[Stored items]
---+---

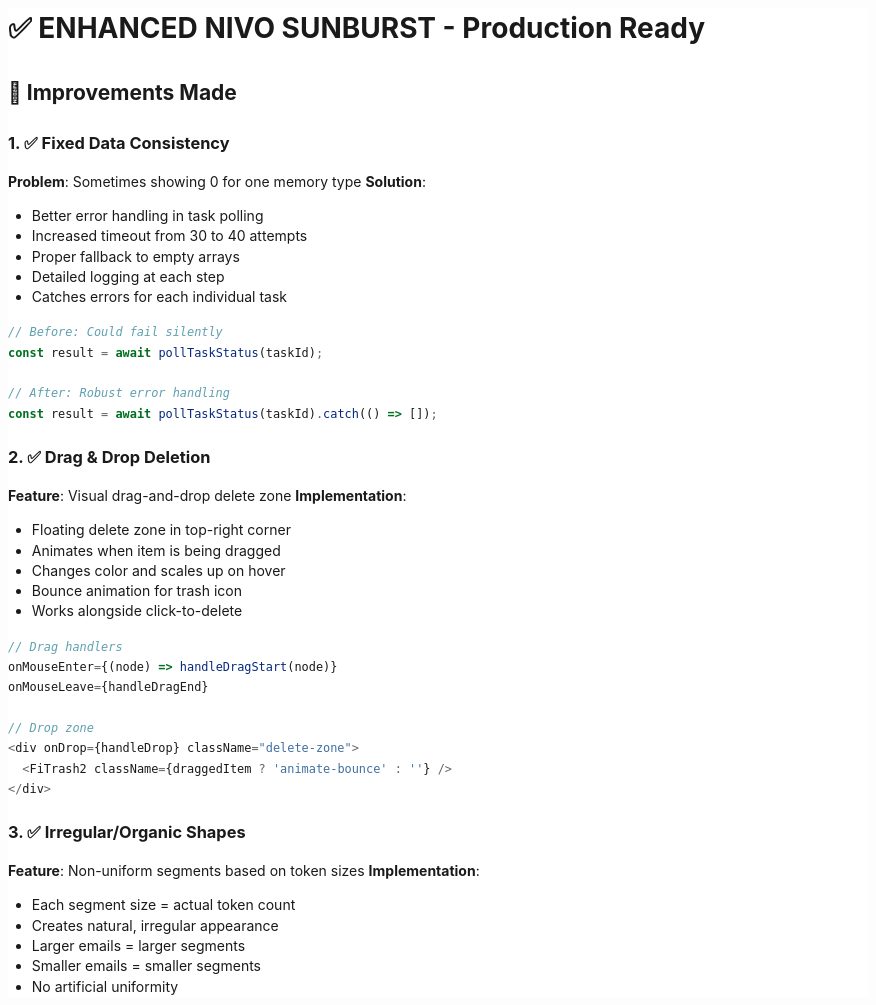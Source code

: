 # ✅ ENHANCED NIVO SUNBURST - Production Ready

## 🎯 Improvements Made

### 1. ✅ Fixed Data Consistency
**Problem**: Sometimes showing 0 for one memory type
**Solution**: 
- Better error handling in task polling
- Increased timeout from 30 to 40 attempts
- Proper fallback to empty arrays
- Detailed logging at each step
- Catches errors for each individual task

```typescript
// Before: Could fail silently
const result = await pollTaskStatus(taskId);

// After: Robust error handling
const result = await pollTaskStatus(taskId).catch(() => []);
```

### 2. ✅ Drag & Drop Deletion
**Feature**: Visual drag-and-drop delete zone
**Implementation**:
- Floating delete zone in top-right corner
- Animates when item is being dragged
- Changes color and scales up on hover
- Bounce animation for trash icon
- Works alongside click-to-delete

```typescript
// Drag handlers
onMouseEnter={(node) => handleDragStart(node)}
onMouseLeave={handleDragEnd}

// Drop zone
<div onDrop={handleDrop} className="delete-zone">
  <FiTrash2 className={draggedItem ? 'animate-bounce' : ''} />
</div>
```

### 3. ✅ Irregular/Organic Shapes
**Feature**: Non-uniform segments based on token sizes
**Implementation**:
- Each segment size = actual token count
- Creates natural, irregular appearance
- Larger emails = larger segments
- Smaller emails = smaller segments
- No artificial uniformity
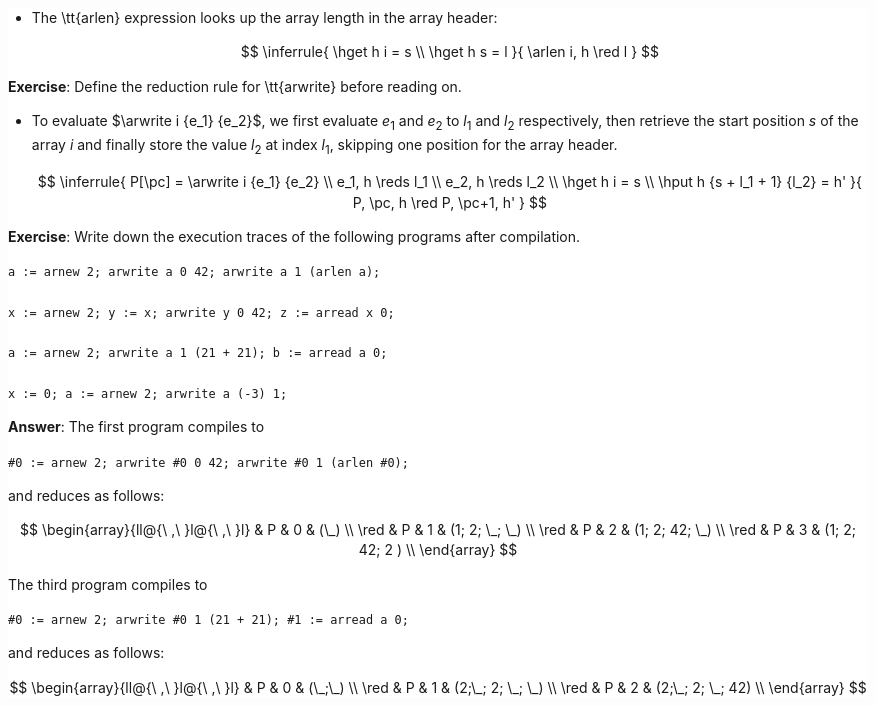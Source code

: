* The \tt{arlen} expression looks up the array length in the array
  header:

  $$ \inferrule{
    \hget h i = s \\
    \hget h s = l }{
    \arlen i, h \red l
  } $$

**Exercise**: Define the reduction rule for \tt{arwrite} before
  reading on.

* To evaluate $\arwrite i {e_1} {e_2}$, we first evaluate $e_1$ and
  $e_2$ to $l_1$ and $l_2$ respectively, then retrieve the start
  position $s$ of the array $i$ and finally store the value $l_2$ at
  index $l_1$, skipping one position for the array header.

  $$ \inferrule{
    P[\pc] = \arwrite i {e_1} {e_2} \\
    e_1, h \reds l_1 \\
    e_2, h \reds l_2 \\
    \hget h i = s \\
    \hput h {s + l_1 + 1} {l_2} = h' }{
    P, \pc, h \red P, \pc+1, h'
  } $$

**Exercise**: Write down the execution traces of the following
  programs after compilation.

    a := arnew 2; arwrite a 0 42; arwrite a 1 (arlen a);

    x := arnew 2; y := x; arwrite y 0 42; z := arread x 0;

    a := arnew 2; arwrite a 1 (21 + 21); b := arread a 0; 

    x := 0; a := arnew 2; arwrite a (-3) 1;

**Answer**: The first program compiles to 

    #0 := arnew 2; arwrite #0 0 42; arwrite #0 1 (arlen #0);

and reduces as follows:

$$ \begin{array}{ll@{\ ,\ }l@{\ ,\ }l}
       & P & 0 & (\_) \\
  \red & P & 1 & (1; 2; \_; \_) \\
  \red & P & 2 & (1; 2; 42; \_) \\
  \red & P & 3 & (1; 2; 42; 2 ) \\
\end{array} $$

The third program compiles to

    #0 := arnew 2; arwrite #0 1 (21 + 21); #1 := arread a 0; 

and reduces as follows:

$$ \begin{array}{ll@{\ ,\ }l@{\ ,\ }l}
       & P & 0 & (\_;\_) \\
  \red & P & 1 & (2;\_; 2; \_; \_) \\
  \red & P & 2 & (2;\_; 2; \_; 42) \\
\end{array} $$
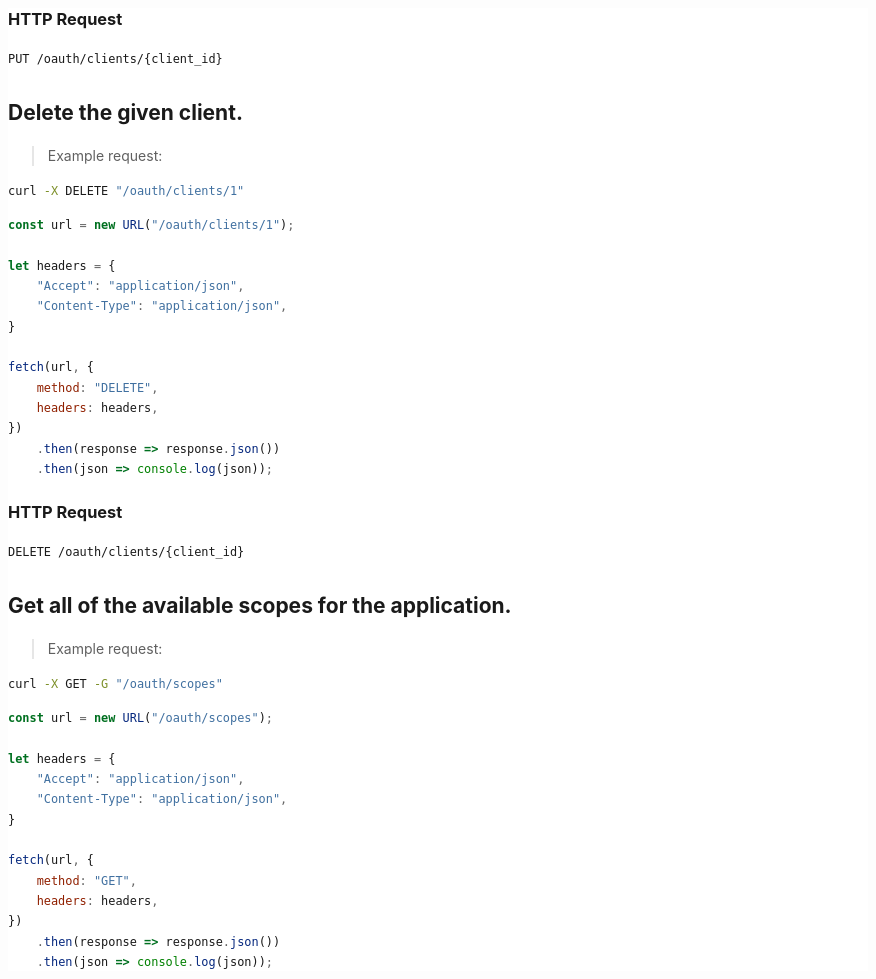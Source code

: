 

### HTTP Request
`PUT /oauth/clients/{client_id}`





## Delete the given client.

> Example request:

```bash
curl -X DELETE "/oauth/clients/1" 
```

```javascript
const url = new URL("/oauth/clients/1");

let headers = {
    "Accept": "application/json",
    "Content-Type": "application/json",
}

fetch(url, {
    method: "DELETE",
    headers: headers,
})
    .then(response => response.json())
    .then(json => console.log(json));
```



### HTTP Request
`DELETE /oauth/clients/{client_id}`





## Get all of the available scopes for the application.

> Example request:

```bash
curl -X GET -G "/oauth/scopes" 
```

```javascript
const url = new URL("/oauth/scopes");

let headers = {
    "Accept": "application/json",
    "Content-Type": "application/json",
}

fetch(url, {
    method: "GET",
    headers: headers,
})
    .then(response => response.json())
    .then(json => console.log(json));
```
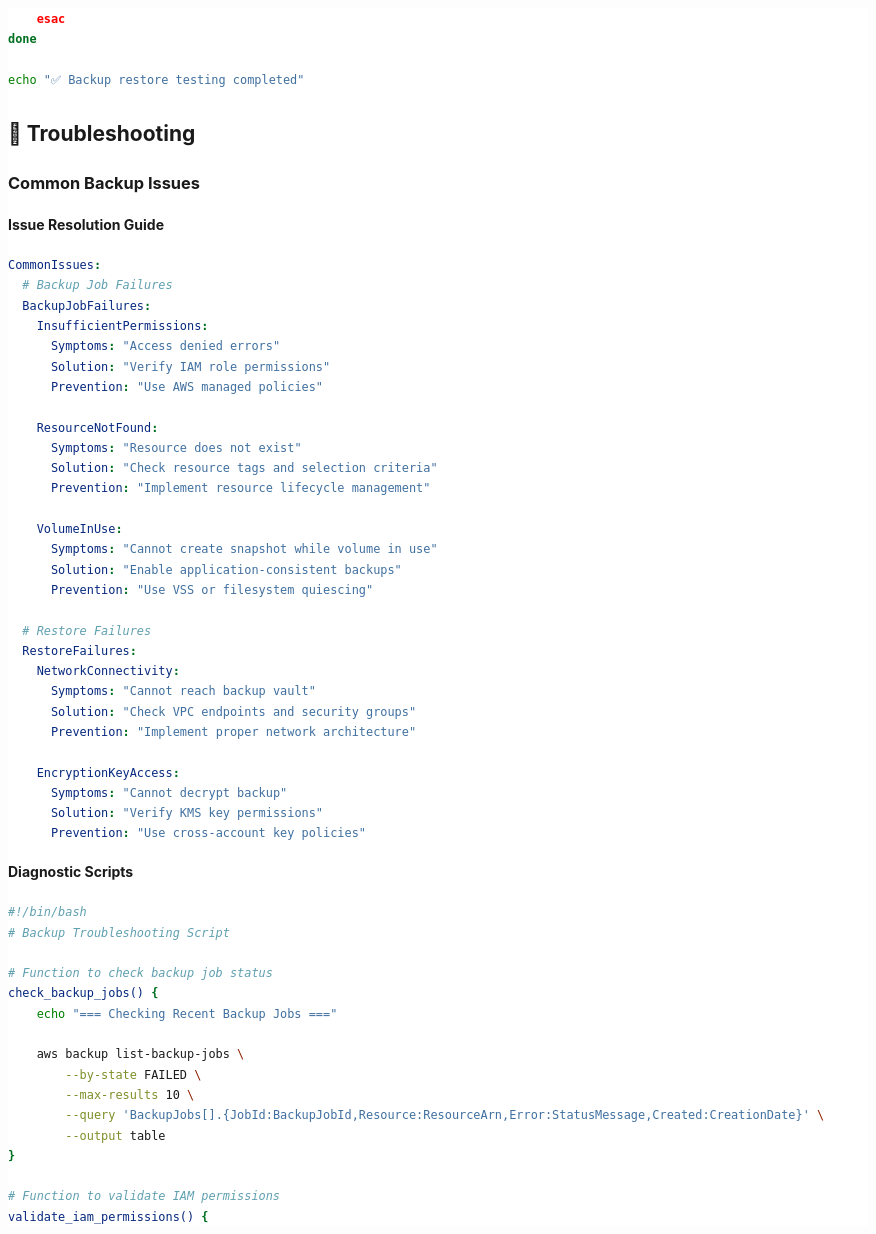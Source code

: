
 ```bash
    esac
done

echo "✅ Backup restore testing completed"
```

## 🔧 Troubleshooting

### Common Backup Issues

#### Issue Resolution Guide

```yaml
CommonIssues:
  # Backup Job Failures
  BackupJobFailures:
    InsufficientPermissions:
      Symptoms: "Access denied errors"
      Solution: "Verify IAM role permissions"
      Prevention: "Use AWS managed policies"
      
    ResourceNotFound:
      Symptoms: "Resource does not exist"
      Solution: "Check resource tags and selection criteria"
      Prevention: "Implement resource lifecycle management"
      
    VolumeInUse:
      Symptoms: "Cannot create snapshot while volume in use"
      Solution: "Enable application-consistent backups"
      Prevention: "Use VSS or filesystem quiescing"
  
  # Restore Failures
  RestoreFailures:
    NetworkConnectivity:
      Symptoms: "Cannot reach backup vault"
      Solution: "Check VPC endpoints and security groups"
      Prevention: "Implement proper network architecture"
      
    EncryptionKeyAccess:
      Symptoms: "Cannot decrypt backup"
      Solution: "Verify KMS key permissions"
      Prevention: "Use cross-account key policies"
```

#### Diagnostic Scripts

```bash
#!/bin/bash
# Backup Troubleshooting Script

# Function to check backup job status
check_backup_jobs() {
    echo "=== Checking Recent Backup Jobs ==="
    
    aws backup list-backup-jobs \
        --by-state FAILED \
        --max-results 10 \
        --query 'BackupJobs[].{JobId:BackupJobId,Resource:ResourceArn,Error:StatusMessage,Created:CreationDate}' \
        --output table
}

# Function to validate IAM permissions
validate_iam_permissions() {
```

---+---

_Task description_:
In your copy, omit the pictures and restate every line of the data word for word.

_Exercise response_:
Source code

: # ✅ ENHANCED NIVO SUNBURST - Production Ready

## 🎯 Improvements Made

### 1. ✅ Fixed Data Consistency
**Problem**: Sometimes showing 0 for one memory type
**Solution**: 
- Better error handling in task polling
- Increased timeout from 30 to 40 attempts
- Proper fallback to empty arrays
- Detailed logging at each step
- Catches errors for each individual task

```typescript
// Before: Could fail silently
const result = await pollTaskStatus(taskId);

// After: Robust error handling
const result = await pollTaskStatus(taskId).catch(() => []);
```

### 2. ✅ Drag & Drop Deletion
**Feature**: Visual drag-and-drop delete zone
**Implementation**:
- Floating delete zone in top-right corner
- Animates when item is being dragged
- Changes color and scales up on hover
- Bounce animation for trash icon
- Works alongside click-to-delete

```typescript
// Drag handlers
onMouseEnter={(node) => handleDragStart(node)}
onMouseLeave={handleDragEnd}

// Drop zone
<div onDrop={handleDrop} className="delete-zone">
  <FiTrash2 className={draggedItem ? 'animate-bounce' : ''} />
</div>
```

### 3. ✅ Irregular/Organic Shapes
**Feature**: Non-uniform segments based on token sizes
**Implementation**:
- Each segment size = actual token count
- Creates natural, irregular appearance
- Larger emails = larger segments
- Smaller emails = smaller segments
- No artificial uniformity
Source code

:* The \tt{arlen} expression looks up the array length in the array
  header:

  $$ \inferrule{
    \hget h i = s \\
    \hget h s = l }{
    \arlen i, h \red l
  } $$

**Exercise**: Define the reduction rule for \tt{arwrite} before
  reading on.

* To evaluate $\arwrite i {e_1} {e_2}$, we first evaluate $e_1$ and
  $e_2$ to $l_1$ and $l_2$ respectively, then retrieve the start
  position $s$ of the array $i$ and finally store the value $l_2$ at
  index $l_1$, skipping one position for the array header.

  $$ \inferrule{
    P[\pc] = \arwrite i {e_1} {e_2} \\
    e_1, h \reds l_1 \\
    e_2, h \reds l_2 \\
    \hget h i = s \\
    \hput h {s + l_1 + 1} {l_2} = h' }{
    P, \pc, h \red P, \pc+1, h'
  } $$

**Exercise**: Write down the execution traces of the following
  programs after compilation.

    a := arnew 2; arwrite a 0 42; arwrite a 1 (arlen a);

    x := arnew 2; y := x; arwrite y 0 42; z := arread x 0;

    a := arnew 2; arwrite a 1 (21 + 21); b := arread a 0; 

    x := 0; a := arnew 2; arwrite a (-3) 1;

**Answer**: The first program compiles to 

    #0 := arnew 2; arwrite #0 0 42; arwrite #0 1 (arlen #0);

and reduces as follows:

$$ \begin{array}{ll@{\ ,\ }l@{\ ,\ }l}
       & P & 0 & (\_) \\
  \red & P & 1 & (1; 2; \_; \_) \\
  \red & P & 2 & (1; 2; 42; \_) \\
  \red & P & 3 & (1; 2; 42; 2 ) \\
\end{array} $$

The third program compiles to

    #0 := arnew 2; arwrite #0 1 (21 + 21); #1 := arread a 0; 

and reduces as follows:

$$ \begin{array}{ll@{\ ,\ }l@{\ ,\ }l}
       & P & 0 & (\_;\_) \\
  \red & P & 1 & (2;\_; 2; \_; \_) \\
  \red & P & 2 & (2;\_; 2; \_; 42) \\
\end{array} $$
Source code

: 

### HTTP Request
`PUT /oauth/clients/{client_id}`





## Delete the given client.

> Example request:

```bash
curl -X DELETE "/oauth/clients/1" 
```

```javascript
const url = new URL("/oauth/clients/1");

let headers = {
    "Accept": "application/json",
    "Content-Type": "application/json",
}

fetch(url, {
    method: "DELETE",
    headers: headers,
})
    .then(response => response.json())
    .then(json => console.log(json));
```



### HTTP Request
`DELETE /oauth/clients/{client_id}`





## Get all of the available scopes for the application.

> Example request:

```bash
curl -X GET -G "/oauth/scopes" 
```

```javascript
const url = new URL("/oauth/scopes");

let headers = {
    "Accept": "application/json",
    "Content-Type": "application/json",
}

fetch(url, {
    method: "GET",
    headers: headers,
})
    .then(response => response.json())
    .then(json => console.log(json));
```
Source code

:
 ```bash
    esac
done

echo "✅ Backup restore testing completed"
```

## 🔧 Troubleshooting

### Common Backup Issues

#### Issue Resolution Guide

```yaml
CommonIssues:
  # Backup Job Failures
  BackupJobFailures:
    InsufficientPermissions:
      Symptoms: "Access denied errors"
      Solution: "Verify IAM role permissions"
      Prevention: "Use AWS managed policies"
      
    ResourceNotFound:
      Symptoms: "Resource does not exist"
      Solution: "Check resource tags and selection criteria"
      Prevention: "Implement resource lifecycle management"
      
    VolumeInUse:
      Symptoms: "Cannot create snapshot while volume in use"
      Solution: "Enable application-consistent backups"
      Prevention: "Use VSS or filesystem quiescing"
  
  # Restore Failures
  RestoreFailures:
    NetworkConnectivity:
      Symptoms: "Cannot reach backup vault"
      Solution: "Check VPC endpoints and security groups"
      Prevention: "Implement proper network architecture"
      
    EncryptionKeyAccess:
      Symptoms: "Cannot decrypt backup"
      Solution: "Verify KMS key permissions"
      Prevention: "Use cross-account key policies"
```

#### Diagnostic Scripts

```bash
#!/bin/bash
# Backup Troubleshooting Script

# Function to check backup job status
check_backup_jobs() {
    echo "=== Checking Recent Backup Jobs ==="
    
    aws backup list-backup-jobs \
        --by-state FAILED \
        --max-results 10 \
        --query 'BackupJobs[].{JobId:BackupJobId,Resource:ResourceArn,Error:StatusMessage,Created:CreationDate}' \
        --output table
}

# Function to validate IAM permissions
validate_iam_permissions() {
```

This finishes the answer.